++++ DATA LISTING ++++

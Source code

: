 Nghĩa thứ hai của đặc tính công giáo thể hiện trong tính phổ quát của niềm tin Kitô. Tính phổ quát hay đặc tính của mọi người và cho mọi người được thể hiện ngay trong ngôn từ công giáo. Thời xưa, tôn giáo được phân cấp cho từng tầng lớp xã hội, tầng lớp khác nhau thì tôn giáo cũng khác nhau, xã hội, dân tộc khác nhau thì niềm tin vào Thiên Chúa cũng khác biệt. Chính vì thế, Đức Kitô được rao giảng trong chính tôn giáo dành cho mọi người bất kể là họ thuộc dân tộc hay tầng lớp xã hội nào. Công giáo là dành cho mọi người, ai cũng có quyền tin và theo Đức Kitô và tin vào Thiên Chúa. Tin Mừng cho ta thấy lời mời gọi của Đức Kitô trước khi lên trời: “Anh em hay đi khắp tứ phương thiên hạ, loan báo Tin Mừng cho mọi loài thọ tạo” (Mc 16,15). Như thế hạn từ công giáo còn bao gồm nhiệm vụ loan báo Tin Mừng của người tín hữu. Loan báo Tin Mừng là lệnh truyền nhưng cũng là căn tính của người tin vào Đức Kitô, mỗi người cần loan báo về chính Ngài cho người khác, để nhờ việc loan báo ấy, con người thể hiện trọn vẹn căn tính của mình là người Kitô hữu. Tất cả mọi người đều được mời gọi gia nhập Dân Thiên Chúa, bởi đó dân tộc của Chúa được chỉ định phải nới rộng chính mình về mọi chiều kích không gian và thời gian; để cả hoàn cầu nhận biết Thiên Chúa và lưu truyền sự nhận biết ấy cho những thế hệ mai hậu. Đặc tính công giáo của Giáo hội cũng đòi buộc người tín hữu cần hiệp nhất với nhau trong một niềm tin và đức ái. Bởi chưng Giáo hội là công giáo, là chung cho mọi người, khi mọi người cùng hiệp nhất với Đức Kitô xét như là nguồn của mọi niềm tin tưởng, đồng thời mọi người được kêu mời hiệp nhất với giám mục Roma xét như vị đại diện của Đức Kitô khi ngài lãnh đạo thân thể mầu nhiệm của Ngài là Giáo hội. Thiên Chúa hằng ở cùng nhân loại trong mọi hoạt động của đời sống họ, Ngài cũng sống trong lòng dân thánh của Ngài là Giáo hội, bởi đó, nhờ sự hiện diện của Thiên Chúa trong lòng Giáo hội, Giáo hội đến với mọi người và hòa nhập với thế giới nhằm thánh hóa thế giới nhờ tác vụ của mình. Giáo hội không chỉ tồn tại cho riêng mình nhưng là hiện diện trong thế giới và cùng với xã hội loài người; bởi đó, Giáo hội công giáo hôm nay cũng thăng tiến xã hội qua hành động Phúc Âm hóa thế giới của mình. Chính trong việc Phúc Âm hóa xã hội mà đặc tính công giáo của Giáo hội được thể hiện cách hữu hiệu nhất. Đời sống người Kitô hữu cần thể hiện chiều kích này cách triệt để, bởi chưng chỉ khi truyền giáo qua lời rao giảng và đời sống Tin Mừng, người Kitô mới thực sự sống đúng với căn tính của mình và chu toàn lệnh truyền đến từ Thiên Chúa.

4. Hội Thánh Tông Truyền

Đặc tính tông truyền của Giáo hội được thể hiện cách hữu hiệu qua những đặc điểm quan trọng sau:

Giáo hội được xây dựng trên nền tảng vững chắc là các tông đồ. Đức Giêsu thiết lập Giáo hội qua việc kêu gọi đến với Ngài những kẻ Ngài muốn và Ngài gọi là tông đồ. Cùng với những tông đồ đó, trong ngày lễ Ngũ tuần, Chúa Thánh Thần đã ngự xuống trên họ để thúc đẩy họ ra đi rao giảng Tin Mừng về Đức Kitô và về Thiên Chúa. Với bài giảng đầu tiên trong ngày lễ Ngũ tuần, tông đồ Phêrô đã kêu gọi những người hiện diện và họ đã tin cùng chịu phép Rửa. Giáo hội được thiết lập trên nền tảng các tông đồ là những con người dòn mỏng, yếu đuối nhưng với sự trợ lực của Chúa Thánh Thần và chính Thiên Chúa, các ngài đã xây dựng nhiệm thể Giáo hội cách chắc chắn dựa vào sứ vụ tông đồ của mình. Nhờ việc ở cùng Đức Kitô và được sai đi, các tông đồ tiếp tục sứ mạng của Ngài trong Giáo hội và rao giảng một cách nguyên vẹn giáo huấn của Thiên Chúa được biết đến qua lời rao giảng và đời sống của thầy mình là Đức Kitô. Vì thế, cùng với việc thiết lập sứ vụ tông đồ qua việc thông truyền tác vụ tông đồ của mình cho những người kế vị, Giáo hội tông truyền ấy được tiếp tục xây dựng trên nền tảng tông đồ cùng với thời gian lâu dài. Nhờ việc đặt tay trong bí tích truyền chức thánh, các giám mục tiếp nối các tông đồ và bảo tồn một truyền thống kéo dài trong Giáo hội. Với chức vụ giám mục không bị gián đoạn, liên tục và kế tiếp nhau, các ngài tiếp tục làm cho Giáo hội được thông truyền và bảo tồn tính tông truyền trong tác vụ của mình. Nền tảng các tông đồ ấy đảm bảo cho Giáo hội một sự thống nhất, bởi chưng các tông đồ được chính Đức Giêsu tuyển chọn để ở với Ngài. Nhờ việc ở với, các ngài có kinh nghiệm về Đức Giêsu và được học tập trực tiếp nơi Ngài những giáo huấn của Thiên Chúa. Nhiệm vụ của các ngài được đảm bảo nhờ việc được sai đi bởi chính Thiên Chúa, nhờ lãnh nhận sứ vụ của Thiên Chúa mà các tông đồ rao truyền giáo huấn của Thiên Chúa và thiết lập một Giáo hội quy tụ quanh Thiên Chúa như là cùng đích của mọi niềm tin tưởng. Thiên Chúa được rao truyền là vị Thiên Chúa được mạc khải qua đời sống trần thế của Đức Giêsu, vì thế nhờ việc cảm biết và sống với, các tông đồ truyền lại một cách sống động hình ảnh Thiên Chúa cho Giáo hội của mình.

++++
++++ DATA LISTING ++++

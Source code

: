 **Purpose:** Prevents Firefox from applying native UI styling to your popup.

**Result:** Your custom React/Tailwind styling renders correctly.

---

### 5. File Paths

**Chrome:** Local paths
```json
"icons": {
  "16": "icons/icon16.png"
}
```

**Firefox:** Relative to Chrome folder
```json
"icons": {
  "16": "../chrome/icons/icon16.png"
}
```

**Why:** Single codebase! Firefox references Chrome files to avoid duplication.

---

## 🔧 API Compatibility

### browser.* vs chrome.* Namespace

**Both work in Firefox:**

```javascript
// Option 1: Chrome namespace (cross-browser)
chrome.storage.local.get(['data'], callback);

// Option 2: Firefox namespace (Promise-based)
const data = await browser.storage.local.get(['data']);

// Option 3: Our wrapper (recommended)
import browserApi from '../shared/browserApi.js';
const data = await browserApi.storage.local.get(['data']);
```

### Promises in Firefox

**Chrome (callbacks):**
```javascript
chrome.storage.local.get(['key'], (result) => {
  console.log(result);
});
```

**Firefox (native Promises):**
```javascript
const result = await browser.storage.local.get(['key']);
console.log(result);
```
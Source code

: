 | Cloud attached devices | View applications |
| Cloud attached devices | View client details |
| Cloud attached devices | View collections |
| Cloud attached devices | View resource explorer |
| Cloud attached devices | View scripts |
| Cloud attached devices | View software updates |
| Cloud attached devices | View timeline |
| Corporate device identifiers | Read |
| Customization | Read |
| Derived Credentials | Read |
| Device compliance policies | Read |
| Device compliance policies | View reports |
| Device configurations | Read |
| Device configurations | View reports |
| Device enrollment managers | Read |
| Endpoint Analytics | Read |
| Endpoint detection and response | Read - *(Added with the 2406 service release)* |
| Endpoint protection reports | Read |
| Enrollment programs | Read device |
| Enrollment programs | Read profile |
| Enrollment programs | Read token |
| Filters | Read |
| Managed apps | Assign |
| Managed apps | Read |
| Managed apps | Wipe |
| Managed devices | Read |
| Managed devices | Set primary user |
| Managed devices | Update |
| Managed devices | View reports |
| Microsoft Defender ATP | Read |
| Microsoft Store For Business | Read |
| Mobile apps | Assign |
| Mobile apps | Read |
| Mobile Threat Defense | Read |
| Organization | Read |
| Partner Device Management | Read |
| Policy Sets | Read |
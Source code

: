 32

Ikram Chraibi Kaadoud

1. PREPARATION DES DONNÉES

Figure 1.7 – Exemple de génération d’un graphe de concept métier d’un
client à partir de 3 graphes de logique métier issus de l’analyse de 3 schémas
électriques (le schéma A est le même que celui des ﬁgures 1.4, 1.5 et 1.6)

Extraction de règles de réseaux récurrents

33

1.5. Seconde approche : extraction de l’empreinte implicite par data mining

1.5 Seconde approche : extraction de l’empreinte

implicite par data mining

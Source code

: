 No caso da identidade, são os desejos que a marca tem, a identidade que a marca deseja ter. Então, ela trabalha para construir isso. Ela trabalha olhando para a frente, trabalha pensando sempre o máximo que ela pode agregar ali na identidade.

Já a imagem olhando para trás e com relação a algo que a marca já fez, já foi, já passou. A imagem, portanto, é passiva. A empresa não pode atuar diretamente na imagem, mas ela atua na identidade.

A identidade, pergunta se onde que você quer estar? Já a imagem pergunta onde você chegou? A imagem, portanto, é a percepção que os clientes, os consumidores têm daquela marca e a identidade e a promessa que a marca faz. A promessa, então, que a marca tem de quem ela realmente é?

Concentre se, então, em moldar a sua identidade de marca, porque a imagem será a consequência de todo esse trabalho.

++++

Within the listing above, give again exactly every line from the line with "client details |" through the line with "Mobile apps | Assign |", both included, and no other line.

| Cloud attached devices | View client details |
| Cloud attached devices | View collections |
| Cloud attached devices | View resource explorer |
| Cloud attached devices | View scripts |
| Cloud attached devices | View software updates |
| Cloud attached devices | View timeline |
| Corporate device identifiers | Read |
| Customization | Read |
| Derived Credentials | Read |
| Device compliance policies | Read |
| Device compliance policies | View reports |
| Device configurations | Read |
| Device configurations | View reports |
| Device enrollment managers | Read |
| Endpoint Analytics | Read |
| Endpoint detection and response | Read - *(Added with the 2406 service release)* |
| Endpoint protection reports | Read |
| Enrollment programs | Read device |
| Enrollment programs | Read profile |
| Enrollment programs | Read token |
| Filters | Read |
| Managed apps | Assign |
| Managed apps | Read |
| Managed apps | Wipe |
| Managed devices | Read |
| Managed devices | Set primary user |
| Managed devices | Update |
| Managed devices | View reports |
| Microsoft Defender ATP | Read |
| Microsoft Store For Business | Read |
| Mobile apps | Assign |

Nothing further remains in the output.